(AVAILABLE DATA Opens)

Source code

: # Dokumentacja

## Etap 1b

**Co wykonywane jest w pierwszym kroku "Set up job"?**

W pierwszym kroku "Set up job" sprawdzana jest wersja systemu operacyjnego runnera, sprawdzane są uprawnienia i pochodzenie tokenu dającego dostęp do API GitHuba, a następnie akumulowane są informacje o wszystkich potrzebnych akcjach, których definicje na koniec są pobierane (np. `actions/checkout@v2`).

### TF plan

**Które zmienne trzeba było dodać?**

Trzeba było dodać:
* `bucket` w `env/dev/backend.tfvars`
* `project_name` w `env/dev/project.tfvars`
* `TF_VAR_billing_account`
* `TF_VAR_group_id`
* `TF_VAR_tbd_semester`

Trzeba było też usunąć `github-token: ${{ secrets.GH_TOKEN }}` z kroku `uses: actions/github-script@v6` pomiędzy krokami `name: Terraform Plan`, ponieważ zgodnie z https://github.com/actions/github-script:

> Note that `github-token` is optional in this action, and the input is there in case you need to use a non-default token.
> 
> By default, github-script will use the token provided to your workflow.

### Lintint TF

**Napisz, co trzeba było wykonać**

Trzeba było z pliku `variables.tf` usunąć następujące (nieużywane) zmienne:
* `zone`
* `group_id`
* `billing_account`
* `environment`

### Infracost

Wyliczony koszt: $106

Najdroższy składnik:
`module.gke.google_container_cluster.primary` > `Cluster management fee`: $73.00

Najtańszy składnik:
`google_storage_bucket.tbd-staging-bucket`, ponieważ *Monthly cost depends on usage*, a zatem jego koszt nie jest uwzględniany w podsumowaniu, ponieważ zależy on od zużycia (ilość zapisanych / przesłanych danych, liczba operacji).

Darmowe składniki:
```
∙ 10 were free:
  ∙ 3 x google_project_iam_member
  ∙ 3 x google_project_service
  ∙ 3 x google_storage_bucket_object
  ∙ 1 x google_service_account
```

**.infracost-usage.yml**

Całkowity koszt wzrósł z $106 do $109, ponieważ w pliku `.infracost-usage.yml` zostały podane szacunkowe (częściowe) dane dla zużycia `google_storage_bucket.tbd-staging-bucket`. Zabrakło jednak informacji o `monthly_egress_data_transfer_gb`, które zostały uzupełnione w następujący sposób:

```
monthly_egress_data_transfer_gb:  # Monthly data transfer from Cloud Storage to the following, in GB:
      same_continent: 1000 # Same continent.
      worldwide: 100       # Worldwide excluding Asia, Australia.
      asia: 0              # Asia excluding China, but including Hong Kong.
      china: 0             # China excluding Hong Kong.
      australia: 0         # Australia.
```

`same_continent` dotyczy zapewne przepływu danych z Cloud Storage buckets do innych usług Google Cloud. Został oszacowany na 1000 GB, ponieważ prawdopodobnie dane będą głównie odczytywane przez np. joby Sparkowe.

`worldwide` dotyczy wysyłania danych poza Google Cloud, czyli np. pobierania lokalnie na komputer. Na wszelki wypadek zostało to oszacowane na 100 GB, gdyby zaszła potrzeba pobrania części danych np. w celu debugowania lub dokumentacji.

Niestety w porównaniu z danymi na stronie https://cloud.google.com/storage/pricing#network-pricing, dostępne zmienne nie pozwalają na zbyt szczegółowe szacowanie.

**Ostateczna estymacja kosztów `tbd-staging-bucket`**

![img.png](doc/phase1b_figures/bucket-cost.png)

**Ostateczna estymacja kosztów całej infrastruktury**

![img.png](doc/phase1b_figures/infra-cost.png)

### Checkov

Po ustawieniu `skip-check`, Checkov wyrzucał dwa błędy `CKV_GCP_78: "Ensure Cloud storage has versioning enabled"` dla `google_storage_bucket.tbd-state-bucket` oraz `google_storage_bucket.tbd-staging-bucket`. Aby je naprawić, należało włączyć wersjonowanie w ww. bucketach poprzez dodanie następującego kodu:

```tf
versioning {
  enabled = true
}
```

(AVAILABLE DATA Closes)

(TASK TO COMPLETE): Word for word, quote the lines of the material from the first line through the line with "Trzeba było też", both ends included.

(EXERCISE RESPONSE):
Source code

: # Dokumentacja

## Etap 1b

**Co wykonywane jest w pierwszym kroku "Set up job"?**

W pierwszym kroku "Set up job" sprawdzana jest wersja systemu operacyjnego runnera, sprawdzane są uprawnienia i pochodzenie tokenu dającego dostęp do API GitHuba, a następnie akumulowane są informacje o wszystkich potrzebnych akcjach, których definicje na koniec są pobierane (np. `actions/checkout@v2`).

### TF plan

**Które zmienne trzeba było dodać?**

Trzeba było dodać:
* `bucket` w `env/dev/backend.tfvars`
* `project_name` w `env/dev/project.tfvars`
* `TF_VAR_billing_account`
* `TF_VAR_group_id`
* `TF_VAR_tbd_semester`

Trzeba było też usunąć `github-token: ${{ secrets.GH_TOKEN }}` z kroku `uses: actions/github-script@v6` pomiędzy krokami `name: Terraform Plan`, ponieważ zgodnie z https://github.com/actions/github-script:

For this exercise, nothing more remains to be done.